Qu'est-il donc? Une autorité spirituelle. Mais, ont dit quelques-uns, il n'existe pas d'autorité spirituelle en dehors de l'opinion publique; car tout pouvoir s'exerce par des moyens matériels et est donc matériel. Je ne crois pas que ce raisonnement singulier ait besoin d'une réfutation en règle; il suffit qu'il ne donne pas au Saint-Siège le peuple et le territoire nécessaires à l'existence d'un Etat. Il importe peu après cela que le Vatican renferme une cour, une hiérarchie de fonctionnaires, des congrégations et des bureaux, tout un personnel et un matériel incontestablement nécessaires à l'expédition des nombreuses et importantes affaires ecclésiastiques, mais nullement caractéristiques d'un Etat, puisque les puissantes sociétés commerciales en possèdent autant; — qu'il y ait même quelques soldats, débris de l'armée pontificale.

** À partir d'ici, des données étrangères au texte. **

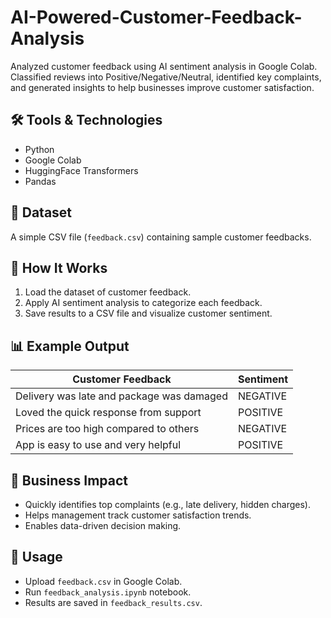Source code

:# AI-Powered-Customer-Feedback-Analysis
Analyzed customer feedback using AI sentiment analysis in Google Colab. Classified reviews into Positive/Negative/Neutral, identified key complaints, and generated insights to help businesses improve customer satisfaction.
## 🛠 Tools & Technologies
- Python
- Google Colab
- HuggingFace Transformers
- Pandas

## 📂 Dataset
A simple CSV file (`feedback.csv`) containing sample customer feedbacks.

## 🚀 How It Works
1. Load the dataset of customer feedback.
2. Apply AI sentiment analysis to categorize each feedback.
3. Save results to a CSV file and visualize customer sentiment.

## 📊 Example Output
| Customer Feedback                         | Sentiment |
|-------------------------------------------|-----------|
| Delivery was late and package was damaged | NEGATIVE  |
| Loved the quick response from support     | POSITIVE  |
| Prices are too high compared to others    | NEGATIVE  |
| App is easy to use and very helpful       | POSITIVE  |

## 🎯 Business Impact
- Quickly identifies top complaints (e.g., late delivery, hidden charges).
- Helps management track customer satisfaction trends.
- Enables data-driven decision making.

## 🔗 Usage
- Upload `feedback.csv` in Google Colab.
- Run `feedback_analysis.ipynb` notebook.
- Results are saved in `feedback_results.csv`.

Si le Saint-Siège n'est plus un Etat depuis qu'il a perdu son territoire et ses sujets, le pape n'est-il pas demeuré un souverain? Ceci est une autre question que je n'examine pas, encore que j'aie une réponse toute prête. On se demande simplement si le Saint-Siège est un Etat.

1. D'après M. Fiore (droit international codifié et sa sanction juridique, Trad. Chrétien, no 31), on doit considérer comme soumis au droit international tout être possédant volonté et liberté, ayant une individualité Indépendante de la loi territoriale et capable d'étendre son activité à toutes les régions de l'Univers, adde, p. 437 et suiv.; il résults, pour cet auteur, de cette prémisse, que l'Eglise catholique doit être réputée une personne de droit international; en admettant cette opinion, M. Fiore reconnait d'ailleurs qu'il se sépare ainsi de la doctrine généralement suivie par la science contemporaine. (N. DE LA RED.)

II

Admettons que le Saint-Siège soit un Etat, au même titre que la Belgique, l'Italie, etc. S'en suit-il qu'il ait capacité pour être institué légataire en France? Cette question en comprend deux: 1° la personnalité morale comprend-elle nécessairement et de plein droit la capacité d'être institué? 2o les Etats étrangers jouissent-ils en France de la personnalité morale? Remarquez que la réponse négative à une seule des questions entraîne la nullité du legs. Peu importe que la capacité d'être institué découle de la personnalité morale si celle-ci n'appartient pas aux Etats, peu importe que l'Etat ait la personnalité morale si celle-ci ne comprend pas la capacité d'être institué. La conséquence dans les deux cas est la même la nullité du legs.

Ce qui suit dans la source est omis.